Video systems powered by deep learning analytics can now be affordably used for a range of infection risk reduction tasks, including accurate counting of the number of people coming in and out of stores such as retail outlets, banks, and pharmacies, which can provide staff with oversight and control of occupancy in real-time. The same technology can be applied to alert staff and trigger verbal advice and warnings to customers should they fail to adhere to social distancing or when bottlenecks occur in pre-selected zones. For customers waiting in line, dashboards displays positioned at store entrances now offer simple 3-step traffic light systems to automate admission and flow in and out, giving customers not only wait times, but the confidence that when they enter they can shop in a COVID-secure environment. Similar functionality can be used for face mask detection, with automated reminder announcements.
It’s this automated approach that will not only remind customers to be careful, but crucially removes the need to hire additional security officers. It also eliminates the stress often put on retail staff, and can keep them from having to be involved in potential conflict situations for which most are not trained.
These technologies will continue to play a vital role after the COVID-era, as it’s these same AI-driven technologies that turn video data into actionable insight based customer behavior that will help retailers convert browsing into sales. Return on Experience (ROX) is now a key performance indicator for most major retailers. Video tech has a vital role to play in helping revitalize malls and Main Street through improved promotions and store layouts, reduced waiting times at checkouts, changing rooms, and customer returns and pickups desks, as well as helping to better direct and utilize retail staff to offer a more personalized service and enhanced customer experience.

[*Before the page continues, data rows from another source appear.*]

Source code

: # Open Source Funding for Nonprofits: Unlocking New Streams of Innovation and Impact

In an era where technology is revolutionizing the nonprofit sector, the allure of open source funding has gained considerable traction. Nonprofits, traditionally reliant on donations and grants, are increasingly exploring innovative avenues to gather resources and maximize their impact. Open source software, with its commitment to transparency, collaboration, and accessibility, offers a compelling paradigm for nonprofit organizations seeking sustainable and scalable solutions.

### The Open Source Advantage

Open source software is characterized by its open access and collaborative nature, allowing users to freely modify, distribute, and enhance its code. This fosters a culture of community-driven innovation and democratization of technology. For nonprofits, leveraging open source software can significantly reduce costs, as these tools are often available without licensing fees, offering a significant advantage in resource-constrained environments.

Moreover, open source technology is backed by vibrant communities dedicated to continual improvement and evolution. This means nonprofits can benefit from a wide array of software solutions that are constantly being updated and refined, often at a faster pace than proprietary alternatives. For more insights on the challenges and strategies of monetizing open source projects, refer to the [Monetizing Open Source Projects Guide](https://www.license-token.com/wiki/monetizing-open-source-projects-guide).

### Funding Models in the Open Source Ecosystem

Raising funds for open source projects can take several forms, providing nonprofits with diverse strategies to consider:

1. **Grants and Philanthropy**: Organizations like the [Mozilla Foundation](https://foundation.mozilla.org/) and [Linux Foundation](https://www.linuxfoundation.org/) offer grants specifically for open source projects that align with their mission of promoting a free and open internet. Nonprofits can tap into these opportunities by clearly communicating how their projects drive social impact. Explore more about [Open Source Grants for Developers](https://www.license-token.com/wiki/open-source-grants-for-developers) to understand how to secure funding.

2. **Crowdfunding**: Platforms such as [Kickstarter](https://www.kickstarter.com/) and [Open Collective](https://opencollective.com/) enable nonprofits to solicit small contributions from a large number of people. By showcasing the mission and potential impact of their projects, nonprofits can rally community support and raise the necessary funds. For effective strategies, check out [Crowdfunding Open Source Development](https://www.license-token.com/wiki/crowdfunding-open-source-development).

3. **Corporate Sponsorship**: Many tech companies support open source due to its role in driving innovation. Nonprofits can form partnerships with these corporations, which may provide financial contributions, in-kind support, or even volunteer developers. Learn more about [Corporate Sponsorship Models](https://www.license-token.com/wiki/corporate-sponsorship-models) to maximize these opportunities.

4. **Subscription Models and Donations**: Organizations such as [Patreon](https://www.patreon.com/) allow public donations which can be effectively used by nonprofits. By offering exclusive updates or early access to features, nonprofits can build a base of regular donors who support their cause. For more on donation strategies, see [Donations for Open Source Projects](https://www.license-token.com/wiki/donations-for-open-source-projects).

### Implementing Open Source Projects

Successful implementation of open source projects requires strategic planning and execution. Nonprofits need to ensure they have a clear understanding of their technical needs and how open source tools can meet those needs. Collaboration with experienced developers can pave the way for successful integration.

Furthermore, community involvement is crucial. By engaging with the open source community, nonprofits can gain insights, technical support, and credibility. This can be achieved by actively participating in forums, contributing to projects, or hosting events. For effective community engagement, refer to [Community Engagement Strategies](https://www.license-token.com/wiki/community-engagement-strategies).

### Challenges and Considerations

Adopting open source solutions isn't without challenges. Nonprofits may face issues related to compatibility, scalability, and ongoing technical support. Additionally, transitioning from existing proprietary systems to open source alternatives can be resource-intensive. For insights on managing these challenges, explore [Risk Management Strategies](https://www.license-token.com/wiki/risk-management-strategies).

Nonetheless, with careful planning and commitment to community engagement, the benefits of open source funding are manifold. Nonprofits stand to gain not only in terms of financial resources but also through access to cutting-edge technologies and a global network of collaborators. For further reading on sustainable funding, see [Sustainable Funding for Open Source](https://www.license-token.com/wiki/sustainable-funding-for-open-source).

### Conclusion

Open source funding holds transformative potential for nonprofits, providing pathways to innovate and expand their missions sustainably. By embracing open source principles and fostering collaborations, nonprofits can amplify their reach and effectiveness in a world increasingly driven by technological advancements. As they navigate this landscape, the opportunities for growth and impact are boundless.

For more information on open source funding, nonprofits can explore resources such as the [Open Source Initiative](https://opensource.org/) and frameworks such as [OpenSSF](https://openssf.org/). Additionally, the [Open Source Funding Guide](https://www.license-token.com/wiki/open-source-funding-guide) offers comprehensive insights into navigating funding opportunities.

Challenges ahead – but also hope
Yes, the situation is still challenging. By mid-October, the number of bankruptcy filings in the U.S. retail industry was higher this year than in any other since 2010, according to tracking by S&P Global, and more retailers are expected to file for bankruptcy after the holiday season. But the number that do may now be reduced, and those that filed for Chapter 11 bankruptcy (as opposed to Chapter 4) have the opportunity to restructure and re-emerge. Several of them already have.
Clearly, big questions also remain about what lies ahead for the U.S. economy. If more ‘normal’ times return in 2021, does the U.S. really need the $3 trillion to $4 trillion stimulus package the government is considering? And what will happen to inflation and interest rates if there’s a rapid recovery?
Many uncertainties lie ahead, but those can wait.
For this holiday season at least, it feels as if there’s been a welcome break in the dark skies of 2020 that can be supported by increasingly affordable technology.